Cote Rotie consists of east facing mountain sides perched on the Northern tip of Syrah’s motherland. Farmers there cram as many vines in as possible leaving just enough space between to climb through. They are unburdened by the constraints of tractor widths on the hillsides too vertical to navigate. Because of the lack of topsoil and overall fertility, each vine produces tiny yields, so in order to make the vineyards viable, high density plantings are used not only for concentration through root competition, but as a necessary means to make enough wine.
To capture as much sunlight as possible during each morning’s Eastward exposure window, every two vines are trained to a single vertex on top. 2 vines end up casting the shadow of one, allowing the sun to penetrate through to bath each leaf with energy. In the warmer, sunnier sites further south such as Hermitage, St. Joseph, and Cornas, the vines are planted in similarly tight spacing, but trained vertically as sun exposure is no issue.
When Ruben returned from Europe, he focused on the steep East facing hill above Ballard Canyon Road that Tom Stolpman previously wrote off as too steep to plant. He own-rooted (no root stock) over 6,000 Syrah vines just one meter away from each other and staked them diagonally just as he had seen in Cote Rotie.
Even with the similar East facing exposure as Cote Rotie, Ruben’s Block still receives mush more sun Intensity. Today, we see the benefit of the diagonal training as a moderating effect on the vines. As Ruben watches his block throughout the day, he observes that each vine receives quick respites of shade. These siesta breaks allowed Ruben to commence dry farming the block in 2007, just a year after he planted the vines.
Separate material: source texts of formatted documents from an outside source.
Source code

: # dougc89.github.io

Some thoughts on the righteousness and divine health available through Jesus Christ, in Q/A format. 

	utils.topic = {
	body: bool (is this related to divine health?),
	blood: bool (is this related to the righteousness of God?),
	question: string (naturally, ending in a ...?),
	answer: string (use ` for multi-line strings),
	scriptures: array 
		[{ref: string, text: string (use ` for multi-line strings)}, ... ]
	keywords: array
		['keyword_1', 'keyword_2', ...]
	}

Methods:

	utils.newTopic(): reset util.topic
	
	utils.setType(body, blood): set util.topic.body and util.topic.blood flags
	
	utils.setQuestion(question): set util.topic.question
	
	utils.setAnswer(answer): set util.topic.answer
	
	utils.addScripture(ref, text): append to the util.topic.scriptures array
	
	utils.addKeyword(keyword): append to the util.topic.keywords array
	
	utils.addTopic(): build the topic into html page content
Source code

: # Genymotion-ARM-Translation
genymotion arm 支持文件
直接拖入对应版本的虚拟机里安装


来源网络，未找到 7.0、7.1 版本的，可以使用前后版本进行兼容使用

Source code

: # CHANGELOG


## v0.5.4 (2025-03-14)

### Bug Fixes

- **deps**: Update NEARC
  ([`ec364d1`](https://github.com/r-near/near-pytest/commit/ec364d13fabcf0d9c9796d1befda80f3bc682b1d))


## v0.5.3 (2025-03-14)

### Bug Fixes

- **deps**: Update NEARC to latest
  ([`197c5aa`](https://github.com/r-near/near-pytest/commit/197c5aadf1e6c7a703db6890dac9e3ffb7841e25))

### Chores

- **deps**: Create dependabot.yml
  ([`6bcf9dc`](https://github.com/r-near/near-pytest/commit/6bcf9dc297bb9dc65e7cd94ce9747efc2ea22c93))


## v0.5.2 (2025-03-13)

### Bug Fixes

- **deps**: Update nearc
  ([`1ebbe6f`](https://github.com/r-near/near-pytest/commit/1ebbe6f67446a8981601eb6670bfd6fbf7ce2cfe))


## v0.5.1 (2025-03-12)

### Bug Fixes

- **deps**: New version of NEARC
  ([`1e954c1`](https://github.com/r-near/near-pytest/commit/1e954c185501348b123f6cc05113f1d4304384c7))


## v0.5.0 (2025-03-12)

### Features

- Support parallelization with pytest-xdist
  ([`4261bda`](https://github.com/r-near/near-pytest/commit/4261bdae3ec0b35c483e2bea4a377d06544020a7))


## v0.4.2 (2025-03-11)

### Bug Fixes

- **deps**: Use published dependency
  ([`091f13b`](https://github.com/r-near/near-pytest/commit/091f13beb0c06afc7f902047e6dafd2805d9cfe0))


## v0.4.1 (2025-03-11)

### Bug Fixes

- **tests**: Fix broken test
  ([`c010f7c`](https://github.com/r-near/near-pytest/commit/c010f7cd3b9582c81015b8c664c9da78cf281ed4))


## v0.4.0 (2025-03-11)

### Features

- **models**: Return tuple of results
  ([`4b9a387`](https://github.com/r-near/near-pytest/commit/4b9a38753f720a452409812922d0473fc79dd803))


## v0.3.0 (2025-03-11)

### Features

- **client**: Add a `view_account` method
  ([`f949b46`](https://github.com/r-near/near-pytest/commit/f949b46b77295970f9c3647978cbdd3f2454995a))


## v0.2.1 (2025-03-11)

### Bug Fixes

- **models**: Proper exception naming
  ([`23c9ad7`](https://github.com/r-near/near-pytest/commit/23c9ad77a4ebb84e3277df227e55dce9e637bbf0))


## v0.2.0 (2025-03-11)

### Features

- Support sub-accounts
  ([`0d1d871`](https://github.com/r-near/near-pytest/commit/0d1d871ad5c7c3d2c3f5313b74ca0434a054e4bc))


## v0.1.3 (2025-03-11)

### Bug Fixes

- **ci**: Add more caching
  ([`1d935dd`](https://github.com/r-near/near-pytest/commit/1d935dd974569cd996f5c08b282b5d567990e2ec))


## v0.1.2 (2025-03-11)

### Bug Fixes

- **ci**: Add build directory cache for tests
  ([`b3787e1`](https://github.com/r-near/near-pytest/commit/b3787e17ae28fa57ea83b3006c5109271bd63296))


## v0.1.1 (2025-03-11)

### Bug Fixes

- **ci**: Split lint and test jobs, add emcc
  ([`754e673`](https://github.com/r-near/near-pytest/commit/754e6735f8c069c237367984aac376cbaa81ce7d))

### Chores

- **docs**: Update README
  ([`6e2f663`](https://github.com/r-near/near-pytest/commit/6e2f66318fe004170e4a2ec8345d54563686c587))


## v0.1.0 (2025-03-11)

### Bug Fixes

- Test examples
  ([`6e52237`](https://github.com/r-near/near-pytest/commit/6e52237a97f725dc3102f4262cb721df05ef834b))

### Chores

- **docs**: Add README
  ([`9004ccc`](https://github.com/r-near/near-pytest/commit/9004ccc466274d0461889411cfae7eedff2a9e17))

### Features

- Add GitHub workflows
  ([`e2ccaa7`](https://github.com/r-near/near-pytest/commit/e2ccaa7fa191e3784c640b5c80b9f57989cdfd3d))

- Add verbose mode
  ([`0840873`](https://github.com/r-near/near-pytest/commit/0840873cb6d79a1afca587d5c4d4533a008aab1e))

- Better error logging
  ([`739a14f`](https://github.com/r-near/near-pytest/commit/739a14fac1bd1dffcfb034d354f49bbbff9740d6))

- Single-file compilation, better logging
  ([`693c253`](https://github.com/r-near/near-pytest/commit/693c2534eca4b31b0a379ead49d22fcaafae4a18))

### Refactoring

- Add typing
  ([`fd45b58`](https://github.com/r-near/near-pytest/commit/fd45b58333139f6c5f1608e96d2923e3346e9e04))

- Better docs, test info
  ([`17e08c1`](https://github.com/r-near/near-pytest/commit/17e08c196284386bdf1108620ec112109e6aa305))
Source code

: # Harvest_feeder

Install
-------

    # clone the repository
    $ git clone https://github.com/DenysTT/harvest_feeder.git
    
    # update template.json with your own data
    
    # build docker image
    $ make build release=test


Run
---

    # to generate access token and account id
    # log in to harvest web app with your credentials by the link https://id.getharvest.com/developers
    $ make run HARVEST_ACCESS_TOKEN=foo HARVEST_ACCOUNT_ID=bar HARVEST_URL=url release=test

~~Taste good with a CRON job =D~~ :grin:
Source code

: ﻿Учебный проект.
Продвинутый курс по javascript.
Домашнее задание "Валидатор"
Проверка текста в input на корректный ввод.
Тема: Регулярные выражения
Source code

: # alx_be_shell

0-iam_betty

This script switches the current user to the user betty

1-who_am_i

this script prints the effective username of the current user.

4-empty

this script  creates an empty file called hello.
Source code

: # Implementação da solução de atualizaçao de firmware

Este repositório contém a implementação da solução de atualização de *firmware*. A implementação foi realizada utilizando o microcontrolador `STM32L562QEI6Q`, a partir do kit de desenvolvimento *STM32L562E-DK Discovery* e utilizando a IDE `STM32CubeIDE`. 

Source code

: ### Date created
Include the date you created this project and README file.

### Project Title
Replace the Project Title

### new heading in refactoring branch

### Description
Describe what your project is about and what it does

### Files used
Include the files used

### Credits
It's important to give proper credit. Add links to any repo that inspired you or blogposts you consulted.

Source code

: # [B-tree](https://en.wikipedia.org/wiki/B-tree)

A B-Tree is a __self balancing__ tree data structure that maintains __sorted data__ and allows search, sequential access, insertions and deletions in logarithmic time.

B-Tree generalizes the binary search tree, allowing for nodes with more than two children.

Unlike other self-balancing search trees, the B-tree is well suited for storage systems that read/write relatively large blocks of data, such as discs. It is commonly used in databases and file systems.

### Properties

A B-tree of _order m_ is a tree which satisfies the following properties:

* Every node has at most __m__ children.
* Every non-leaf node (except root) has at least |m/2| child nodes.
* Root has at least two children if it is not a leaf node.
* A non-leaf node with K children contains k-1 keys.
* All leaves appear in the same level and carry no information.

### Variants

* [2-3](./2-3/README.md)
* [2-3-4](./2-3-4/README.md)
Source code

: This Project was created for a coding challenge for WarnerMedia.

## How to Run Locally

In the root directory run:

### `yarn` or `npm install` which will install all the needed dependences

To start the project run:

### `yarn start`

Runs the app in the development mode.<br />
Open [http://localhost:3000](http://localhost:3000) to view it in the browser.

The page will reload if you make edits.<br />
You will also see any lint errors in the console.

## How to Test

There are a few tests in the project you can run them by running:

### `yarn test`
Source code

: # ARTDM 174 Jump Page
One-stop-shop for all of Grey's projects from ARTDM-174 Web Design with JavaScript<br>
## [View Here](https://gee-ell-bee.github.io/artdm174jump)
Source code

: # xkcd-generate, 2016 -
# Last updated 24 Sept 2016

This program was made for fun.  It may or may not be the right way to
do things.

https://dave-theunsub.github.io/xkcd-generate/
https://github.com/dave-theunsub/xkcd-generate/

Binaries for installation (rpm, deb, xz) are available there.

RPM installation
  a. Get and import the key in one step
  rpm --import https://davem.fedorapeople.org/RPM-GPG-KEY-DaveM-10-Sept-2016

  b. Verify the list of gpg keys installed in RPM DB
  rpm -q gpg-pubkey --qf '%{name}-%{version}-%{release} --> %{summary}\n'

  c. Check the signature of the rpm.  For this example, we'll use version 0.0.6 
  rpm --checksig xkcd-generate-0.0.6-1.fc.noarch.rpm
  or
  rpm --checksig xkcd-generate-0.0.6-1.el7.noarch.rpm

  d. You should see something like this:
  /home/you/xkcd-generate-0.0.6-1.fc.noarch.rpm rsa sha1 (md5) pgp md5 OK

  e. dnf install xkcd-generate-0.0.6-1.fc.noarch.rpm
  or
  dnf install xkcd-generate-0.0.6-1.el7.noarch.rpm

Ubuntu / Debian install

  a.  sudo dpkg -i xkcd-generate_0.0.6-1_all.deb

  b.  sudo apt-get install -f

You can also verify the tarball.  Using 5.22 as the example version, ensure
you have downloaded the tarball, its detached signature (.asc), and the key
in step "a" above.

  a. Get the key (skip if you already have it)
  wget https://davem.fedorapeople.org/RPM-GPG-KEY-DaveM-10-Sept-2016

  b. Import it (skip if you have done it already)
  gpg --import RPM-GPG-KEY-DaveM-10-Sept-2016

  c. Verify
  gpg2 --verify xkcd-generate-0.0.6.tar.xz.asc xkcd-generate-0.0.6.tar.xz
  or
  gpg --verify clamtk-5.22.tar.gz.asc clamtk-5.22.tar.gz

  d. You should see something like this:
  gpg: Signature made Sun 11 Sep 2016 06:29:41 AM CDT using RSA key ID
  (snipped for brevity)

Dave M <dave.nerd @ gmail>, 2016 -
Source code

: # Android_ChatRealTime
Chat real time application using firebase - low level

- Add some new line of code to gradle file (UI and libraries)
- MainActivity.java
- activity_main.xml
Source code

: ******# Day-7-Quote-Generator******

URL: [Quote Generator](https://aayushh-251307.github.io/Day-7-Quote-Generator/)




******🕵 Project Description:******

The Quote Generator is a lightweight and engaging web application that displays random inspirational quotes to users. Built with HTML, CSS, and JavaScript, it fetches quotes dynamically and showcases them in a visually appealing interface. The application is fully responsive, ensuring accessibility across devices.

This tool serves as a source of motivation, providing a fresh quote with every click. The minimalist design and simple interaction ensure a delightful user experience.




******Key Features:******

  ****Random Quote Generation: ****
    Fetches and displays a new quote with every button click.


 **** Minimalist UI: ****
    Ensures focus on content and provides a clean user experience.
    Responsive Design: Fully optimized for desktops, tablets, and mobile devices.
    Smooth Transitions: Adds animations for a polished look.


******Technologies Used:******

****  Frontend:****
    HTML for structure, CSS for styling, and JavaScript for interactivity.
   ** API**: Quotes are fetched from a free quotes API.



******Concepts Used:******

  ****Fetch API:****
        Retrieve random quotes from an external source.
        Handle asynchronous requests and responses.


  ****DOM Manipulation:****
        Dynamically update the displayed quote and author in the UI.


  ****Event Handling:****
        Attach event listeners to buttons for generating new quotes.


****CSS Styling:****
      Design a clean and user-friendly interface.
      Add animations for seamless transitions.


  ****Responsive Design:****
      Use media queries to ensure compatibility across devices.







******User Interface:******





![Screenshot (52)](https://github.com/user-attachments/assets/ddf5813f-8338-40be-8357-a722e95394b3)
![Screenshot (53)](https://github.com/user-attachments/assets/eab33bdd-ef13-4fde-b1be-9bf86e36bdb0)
Because each head-pruned vine tasks itself to ripen only a few clusters, Ruben’s Block ripens 2-3 weeks before any other Syrah. The result is phenolic ripeness at much lower alcohol. Ruben’s Block Syrah carries a much more elegant, old-world mouth-feel due to less glycerol, but complex flavors stemming from the low vine yield are tightly stuffed into the lightweight package. Because of this, much like traditional Cote Rotie, Ruben’s Block Syrah takes years to unfurl and open. We release an extremely limited portion of this wine three years after harvest. The rest is held for further maturity.
We look forward to conducting side-by-side tastings of Ruben’s block with Cote Rotie Syrahs and down the line, we will do the same with our new “Cornas Block”. All of these wines are intended for long-term cellaring.